◆ **YOUR TASK**:
Pull out every line below holding the word "example".

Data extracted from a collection
☆ ☆ ☆ ☆

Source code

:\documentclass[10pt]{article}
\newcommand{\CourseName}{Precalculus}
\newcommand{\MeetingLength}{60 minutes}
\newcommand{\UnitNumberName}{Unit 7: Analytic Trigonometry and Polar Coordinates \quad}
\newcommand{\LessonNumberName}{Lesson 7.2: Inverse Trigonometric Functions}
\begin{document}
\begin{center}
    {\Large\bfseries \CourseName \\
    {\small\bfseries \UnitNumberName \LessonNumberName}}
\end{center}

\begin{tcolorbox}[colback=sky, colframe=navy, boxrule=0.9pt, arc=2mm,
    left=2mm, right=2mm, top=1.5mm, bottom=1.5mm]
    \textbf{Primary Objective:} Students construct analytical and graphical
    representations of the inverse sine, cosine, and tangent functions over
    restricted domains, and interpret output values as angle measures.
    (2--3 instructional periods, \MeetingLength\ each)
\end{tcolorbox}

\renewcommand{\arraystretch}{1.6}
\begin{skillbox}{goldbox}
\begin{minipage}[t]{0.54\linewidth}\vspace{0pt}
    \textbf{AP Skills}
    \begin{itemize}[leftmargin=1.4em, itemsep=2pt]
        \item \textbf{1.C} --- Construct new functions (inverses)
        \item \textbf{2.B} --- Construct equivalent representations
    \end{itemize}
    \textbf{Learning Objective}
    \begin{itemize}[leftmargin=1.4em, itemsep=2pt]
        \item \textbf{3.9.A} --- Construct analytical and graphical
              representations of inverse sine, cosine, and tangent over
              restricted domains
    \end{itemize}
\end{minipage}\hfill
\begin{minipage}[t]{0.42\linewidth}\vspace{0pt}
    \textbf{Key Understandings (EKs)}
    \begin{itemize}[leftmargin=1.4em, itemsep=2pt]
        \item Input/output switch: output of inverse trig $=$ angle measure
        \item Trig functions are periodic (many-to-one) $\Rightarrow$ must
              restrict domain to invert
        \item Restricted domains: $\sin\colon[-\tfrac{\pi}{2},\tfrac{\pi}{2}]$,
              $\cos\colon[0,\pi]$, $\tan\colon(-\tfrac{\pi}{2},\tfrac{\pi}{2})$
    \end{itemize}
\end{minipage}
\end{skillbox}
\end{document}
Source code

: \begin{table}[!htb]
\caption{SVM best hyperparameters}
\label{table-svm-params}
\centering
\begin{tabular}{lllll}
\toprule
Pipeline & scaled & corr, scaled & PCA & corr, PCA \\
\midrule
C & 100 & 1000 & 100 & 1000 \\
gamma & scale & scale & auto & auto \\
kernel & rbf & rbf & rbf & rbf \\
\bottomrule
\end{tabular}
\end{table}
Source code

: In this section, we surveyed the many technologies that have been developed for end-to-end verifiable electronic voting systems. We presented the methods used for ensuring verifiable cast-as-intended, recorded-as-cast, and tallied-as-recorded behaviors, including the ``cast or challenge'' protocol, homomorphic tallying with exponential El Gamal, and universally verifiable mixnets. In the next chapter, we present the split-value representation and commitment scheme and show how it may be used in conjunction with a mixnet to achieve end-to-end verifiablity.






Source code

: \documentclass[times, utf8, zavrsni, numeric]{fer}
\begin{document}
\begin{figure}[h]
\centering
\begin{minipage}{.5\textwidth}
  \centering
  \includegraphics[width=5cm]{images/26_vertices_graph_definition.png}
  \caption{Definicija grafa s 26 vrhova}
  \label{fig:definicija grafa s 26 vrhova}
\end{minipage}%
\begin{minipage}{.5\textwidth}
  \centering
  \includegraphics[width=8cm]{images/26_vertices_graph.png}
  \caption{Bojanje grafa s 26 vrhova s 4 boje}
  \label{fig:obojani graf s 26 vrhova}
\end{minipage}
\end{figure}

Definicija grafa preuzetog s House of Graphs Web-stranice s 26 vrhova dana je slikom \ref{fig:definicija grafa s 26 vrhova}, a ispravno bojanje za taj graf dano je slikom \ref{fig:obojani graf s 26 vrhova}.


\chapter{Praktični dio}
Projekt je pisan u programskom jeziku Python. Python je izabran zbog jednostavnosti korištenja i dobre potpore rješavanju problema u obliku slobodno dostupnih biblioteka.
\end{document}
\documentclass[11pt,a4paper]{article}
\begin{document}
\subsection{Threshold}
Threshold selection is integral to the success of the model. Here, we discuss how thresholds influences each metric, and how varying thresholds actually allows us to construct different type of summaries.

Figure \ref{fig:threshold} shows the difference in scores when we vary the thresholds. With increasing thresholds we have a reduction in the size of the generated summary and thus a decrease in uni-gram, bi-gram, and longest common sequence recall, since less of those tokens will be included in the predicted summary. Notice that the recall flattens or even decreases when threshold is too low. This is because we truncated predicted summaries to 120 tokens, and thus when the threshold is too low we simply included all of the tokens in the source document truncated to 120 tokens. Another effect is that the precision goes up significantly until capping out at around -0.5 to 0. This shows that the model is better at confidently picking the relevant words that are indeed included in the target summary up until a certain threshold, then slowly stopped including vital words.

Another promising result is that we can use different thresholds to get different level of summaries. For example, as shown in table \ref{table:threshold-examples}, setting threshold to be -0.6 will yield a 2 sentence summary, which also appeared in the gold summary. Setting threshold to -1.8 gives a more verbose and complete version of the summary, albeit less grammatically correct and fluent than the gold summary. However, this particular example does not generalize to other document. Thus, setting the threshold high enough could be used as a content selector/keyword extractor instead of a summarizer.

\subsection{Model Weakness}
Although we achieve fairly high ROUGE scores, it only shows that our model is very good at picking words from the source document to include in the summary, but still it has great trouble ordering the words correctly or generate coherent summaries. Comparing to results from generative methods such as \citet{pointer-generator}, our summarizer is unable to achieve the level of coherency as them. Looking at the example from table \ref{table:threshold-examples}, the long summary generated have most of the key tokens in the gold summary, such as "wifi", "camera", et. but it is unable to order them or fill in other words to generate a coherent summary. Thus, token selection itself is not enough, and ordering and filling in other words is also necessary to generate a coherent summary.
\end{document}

☆ ☆ ☆ ☆

◆ **WORKED SOLUTION**:
Another promising result is that we can use different thresholds to get different level of summaries. For example, as shown in table \ref{table:threshold-examples}, setting threshold to be -0.6 will yield a 2 sentence summary, which also appeared in the gold summary. Setting threshold to -1.8 gives a more verbose and complete version of the summary, albeit less grammatically correct and fluent than the gold summary. However, this particular example does not generalize to other document. Thus, setting the threshold high enough could be used as a content selector/keyword extractor instead of a summarizer.
Although we achieve fairly high ROUGE scores, it only shows that our model is very good at picking words from the source document to include in the summary, but still it has great trouble ordering the words correctly or generate coherent summaries. Comparing to results from generative methods such as \citet{pointer-generator}, our summarizer is unable to achieve the level of coherency as them. Looking at the example from table \ref{table:threshold-examples}, the long summary generated have most of the key tokens in the gold summary, such as "wifi", "camera", et. but it is unable to order them or fill in other words to generate a coherent summary. Thus, token selection itself is not enough, and ordering and filling in other words is also necessary to generate a coherent summary.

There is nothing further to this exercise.